“It's fine to celebrate success but it is more important to heed the lessons of failure.” (Bill Gates)
As we all know, RPKI is getting a lot of attention and traction nowadays. At the RIPE NCC, we operate one of the five Trust Anchors, a hosted RPKI service, and one of the Validator software packages. A big responsibility that we don’t take lightly. We’re constantly improving code and procedures to ensure we’re following the latest RFC and best practices. Also, security is of key(!) importance.
Where people learn and a product matures, mistakes are made. We’re not happy with that, especially if users are impacted. But we learn and improve and that’s why I’m writing this article, so you can learn along with us. At RIPE NCC, we strongly believe in transparency, that’s why we write a post-mortem after every outage but in this article, I’ll dig a bit deeper into the lessons we learned from the RPKI outages we had recently.
What should be the ”correct” behaviour of validators?
The first issue we encountered this year started on Saturday 24 February with a disk problem, resulting in an inability to write newly created, modified or deleted ROAs to our rsync server - this is where Validators fetch information from. From that moment on, the data were kept in the RPKI Database, but not published. This incident impacted 176 ROAs. The user running the application hit a quota and the disk didn’t report an error to our monitoring system, so our 24/7 engineers weren’t notified of this issue. But then things got worse. Because the information could not be refreshed, on Sunday morning, our Certificate Revocation List (CRL) expired. This is an important piece of information in RPKI that basically tells you if you can trust the information that is published. A CRL has a limited lifetime for security reasons, so when it expires, you know something might be wrong.
On Monday morning, we received a notification from Job Snijders that our CRL had expired and our engineers quickly found the disk problem. The disk problem was resolved in a few minutes, but then we had to make sure that the stalled objects got republished. At first, we attempted to do a republish of all objects. Unfortunately, this didn’t work and we had to perform a full Certificate Authority (CA) key roll to update all objects. This took about seven hours to complete. You can find the post-mortem at: https://www.ripe.net/ripe/mail/archives/routing-wg/2020-February/004015.html
What was interesting about this CRL expiration was that not all Validators noticed it. Our own RIPE NCC Validator 3.1 for example only issued a warning, while OpenBSD's rpki-client dropped the CRL and all underlying objects. This sparked a lengthy discussion in the IETF SIDROPS Working Group about the behaviour that the different types of Validators have and what the correct behavior should be as this was not defined clearly in any RFC.

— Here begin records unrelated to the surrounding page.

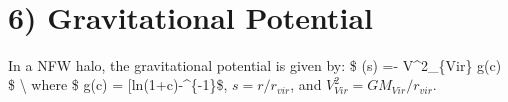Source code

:\documentclass[11pt]{article}
\begin{document}
    \begin{center}
    \end{center}
    { \hspace*{\fill} \\}
    
    \section{6) Gravitational Potential}\label{gravitational-potential}

    In a NFW halo, the gravitational potential is given by: \$ \Phi (s) =-
V\^{}2\_\{Vir\} g(c)  \$ \textbackslash{} where \$
g(c) = {[}ln(1+c)-\frac{c}{1+c}{]}\^{}\{-1\}\$, \(s = r/r_{vir}\), and
\(V^2_{Vir} = GM_{Vir}/r_{vir}\).


    
    
    
    
\end{document}
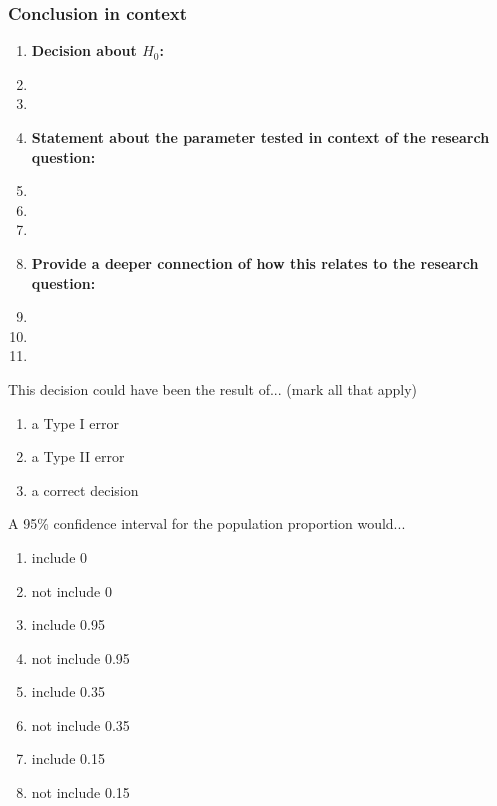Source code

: \begin{frame}
\frametitle{Conclusion in context}
\begin{enumerate}
    \item \textbf{Decision about $H_0$:}
    \item[]
    \item[]
    \item \textbf{Statement about the parameter tested in context of the research question:}
    \item[]
    \item[]
    \item[]
    \item \textbf{Provide a deeper connection of how this relates to the research question:}
    \item[]
    \item[]
    \item[]
\end{enumerate}
\end{frame}

\begin{frame}
\begin{clicker}
{This decision could have been the result of... (mark all that apply)}
\begin{enumerate}
   \item
   a Type I error
   \item
   a Type II error
   \item
   a correct decision
\end{enumerate}
\end{clicker}
\end{frame}

\begin{frame}
\begin{clicker}
{A 95\% confidence interval for the population proportion would...}
\begin{enumerate}
   \item
   include 0
   \item
   not include 0
   \item
   include 0.95
   \item
   not include 0.95
   \item
   include 0.35
   \item
   not include 0.35
   \item
   include 0.15
   \item
   not include 0.15
\end{enumerate}
\end{clicker}
\end{frame}

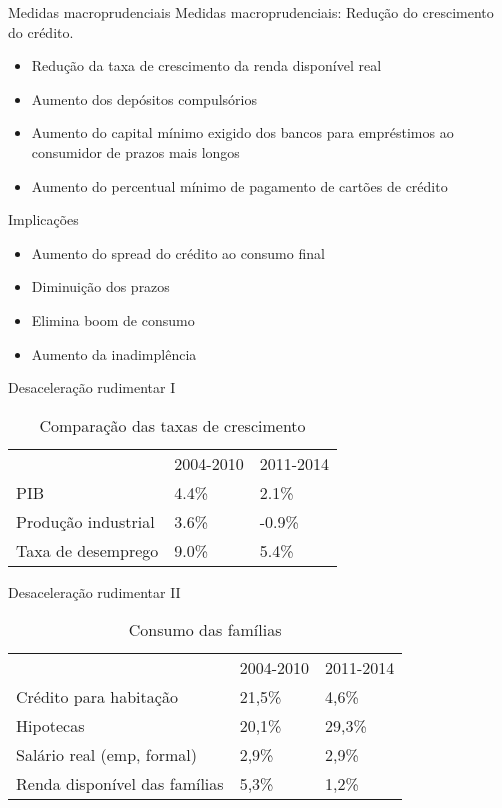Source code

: \documentclass[presentation]{beamer}
\begin{document}
\begin{frame}[label={sec:orga8bc420}]{Medidas macroprudenciais}
\alert{Medidas macroprudenciais:} Redução do crescimento do crédito.

\begin{itemize}
\item Redução da taxa de crescimento da renda disponível real
\item Aumento dos depósitos compulsórios
\item Aumento do capital mínimo exigido dos bancos para empréstimos ao consumidor de prazos mais longos
\item Aumento do percentual mínimo de pagamento de cartões de crédito
\end{itemize}

\begin{block}{Implicações}
\begin{itemize}
\item Aumento do spread do crédito ao consumo final
\item Diminuição dos prazos
\item Elimina \alert{boom} de consumo
\item Aumento da inadimplência
\end{itemize}
\end{block}
\end{frame}


\begin{frame}[label={sec:orga3cb664}]{Desaceleração rudimentar I}
\begin{table}[htbp]
\caption{Comparação das taxas de crescimento}
\centering
\begin{tabular}{lll}
\hline
 & 2004-2010 & 2011-2014\\
PIB & 4.4\% & 2.1\%\\
Produção industrial & 3.6\% & -0.9\%\\
Taxa de desemprego & 9.0\% & 5.4\%\\
\hline
\end{tabular}
\end{table}
\end{frame}


\begin{frame}[label={sec:org36ec198}]{Desaceleração rudimentar II}
\begin{table}[htbp]
\caption{Consumo das famílias}
\centering
\begin{tabular}{lll}
\hline
 & 2004-2010 & 2011-2014\\
Crédito para habitação & 21,5\% & 4,6\%\\
Hipotecas & 20,1\% & 29,3\%\\
Salário real (emp, formal) & 2,9\% & 2,9\%\\
Renda disponível das famílias & 5,3\% & 1,2\%\\
\hline
\end{tabular}
\end{table}
\end{frame}
\end{document}
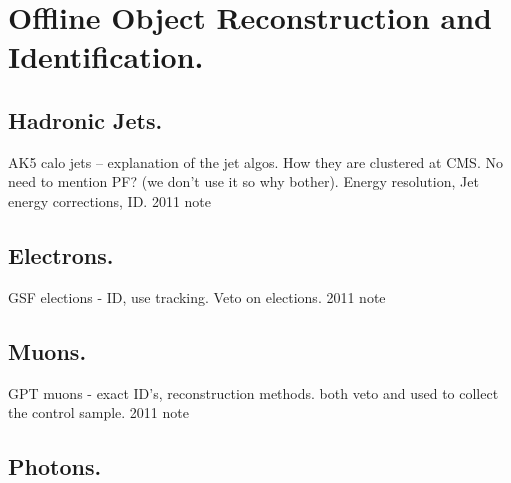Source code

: \chapter{Offline Object Reconstruction and Identification.} %
\label{cha:offline_object_deffinitions}
\section{Hadronic Jets.} %
\label{sec:hadronic_jets}
AK5 calo jets -- explanation of the jet algos. How they are clustered at CMS.
No need to mention PF? (we don't use it so why bother). Energy resolution, Jet 
energy corrections, ID. 2011 note



\section{Electrons.} %
\label{sec:electrons}
GSF elections - ID, use tracking. Veto on elections. 2011 note

\section{Muons.} %
\label{sec:muons}
GPT muons - exact ID's, reconstruction methods. both veto and used to collect 
the control sample. 2011 note

\section{Photons.} %
\label{sec:photons}




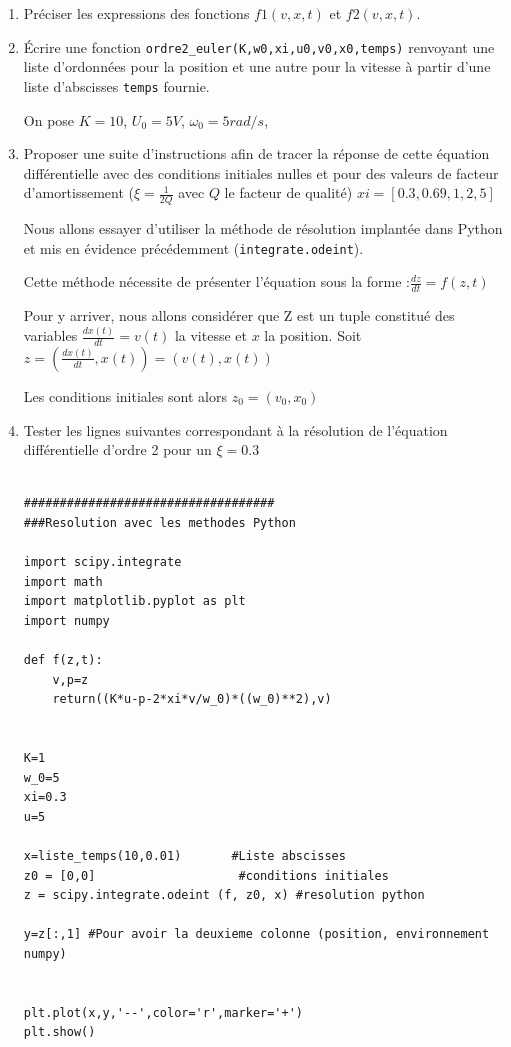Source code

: \documentclass[10pt]{article}
\begin{document}
\begin{enumerate}
\item Pr\'eciser les expressions des fonctions $f1(v,x,t)$ et $f2(v,x,t)$.

\item \'Ecrire une fonction {\tt ordre2\_euler(K,w0,xi,u0,v0,x0,temps)} renvoyant une liste d'ordonn\'ees pour la position et une autre pour la vitesse \`a partir d'une liste d'abscisses {\tt temps} fournie.

On pose $K=10$, $U_0=5V$, $\omega_0=5 rad/s$, 

\item Proposer une suite d'instructions afin de tracer la r\'eponse de cette \'equation diff\'erentielle avec des conditions initiales nulles et pour des valeurs de facteur d'amortissement ($\xi=\frac{1}{2Q}$ avec $Q$ le facteur de qualit\'e) $xi=[0.3,0.69,1,2,5]$

Nous allons essayer d'utiliser la m\'ethode de r\'esolution implant\'ee dans Python et mis en \'evidence pr\'ec\'edemment ({\tt integrate.odeint}).

Cette m\'ethode n\'ecessite de pr\'esenter l'\'equation sous la forme :$\frac{dz}{dt}=f(z,t)$

Pour y arriver, nous allons consid\'erer que Z est un tuple constitu\'e des variables  $\frac{dx(t)}{dt}=v(t)$ la vitesse et $x$ la position. Soit $z=(\frac{dx(t)}{dt},x(t))=(v(t),x(t))$

Les conditions initiales sont alors $z_0=(v_0,x_0)$

\item Tester les lignes suivantes correspondant \`a la r\'esolution de l'\'equation diff\'erentielle d'ordre 2 pour un $\xi=0.3$
\begin{verbatim}

###################################
###Resolution avec les methodes Python

import scipy.integrate
import math
import matplotlib.pyplot as plt
import numpy

def f(z,t):
    v,p=z
    return((K*u-p-2*xi*v/w_0)*((w_0)**2),v)


K=1
w_0=5
xi=0.3
u=5
   
x=liste_temps(10,0.01)       #Liste abscisses
z0 = [0,0]                    #conditions initiales
z = scipy.integrate.odeint (f, z0, x) #resolution python

y=z[:,1] #Pour avoir la deuxieme colonne (position, environnement numpy)


plt.plot(x,y,'--',color='r',marker='+')
plt.show()  

\end{verbatim} 

\end{enumerate}
\end{document}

After this outage, we improved the monitoring on our disks and CRL to avoid another unnoticed expiration. On 28 April, the SIDROPS Working Group of the IETF agreed that RFC6486 needs an update, in particular section 6.5, that defines what should happen in case of a mismatch between a CRL and publication point.
What happens if RPKI objects are not published in the right order?
There are a number of objects in RPKI: CAs, CRLs, Manifests, ROAs and if they are published in a wrong order, this could lead to a drop in Verified ROA Payloads (VRPs).
On 6 March, we encountered one of these interesting issues. While we deployed an update to our RPKI infrastructure, the release caused the publishing of RPKI objects to be out of order. For a short period, we didn't update CAs and the corresponding Manifest at the same moment, which causes inconsistencies in the repository data.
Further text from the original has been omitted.